Doc Digitization: Converts bodily paperwork into editable and searchable digital codecs.
Bill Scanning: Extracts particulars like quantities, dates, and vendor names for automated processing.
Information Entry Automation: Hastens workflows by extracting textual content from types and receipts.
Actual-Time Translation: Interprets overseas textual content from photos or video streams in augmented actuality.
License Plate Recognition: Identifies automobiles in site visitors methods and parking administration.
Accessibility Instruments: Converts textual content to speech for visually impaired people.
Archiving and Preservation: Digitizes historic paperwork for storage and analysis.

On this submit, we take OCR a step additional by constructing a customized OCR mannequin for recognizing textual content within the Wingdings font—a symbolic font with distinctive characters usually utilized in artistic and technical contexts.
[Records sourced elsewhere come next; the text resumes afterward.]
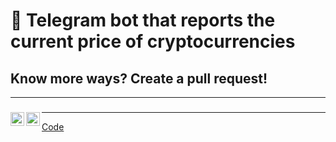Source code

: # 💬 Telegram bot that reports the current price of cryptocurrencies
## Know more ways? Create a pull request!
---



### <img align="left" alt="BigMishuil | Instagram" width="22px" src="https://cdn.jsdelivr.net/npm/simple-icons@v3/icons/instagram.svg" />
### <img align="left" alt="BigMishuil | VK" width="22px" src="https://cdn.jsdelivr.net/npm/simple-icons@v3/icons/vk.svg" />

---



[Code](https://github.com/BigMishuil/TelegramCryptoBot/blob/main/telegrambot.py)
Whereas conventional OCR fashions are skilled for traditional textual content, this practice mannequin bridges the hole for area of interest functions, unlocking potentialities for translating symbolic textual content into readable English, whether or not for accessibility, design, or archival functions. By way of this, we exhibit the ability of OCR to adapt and cater to specialised use circumstances within the trendy world.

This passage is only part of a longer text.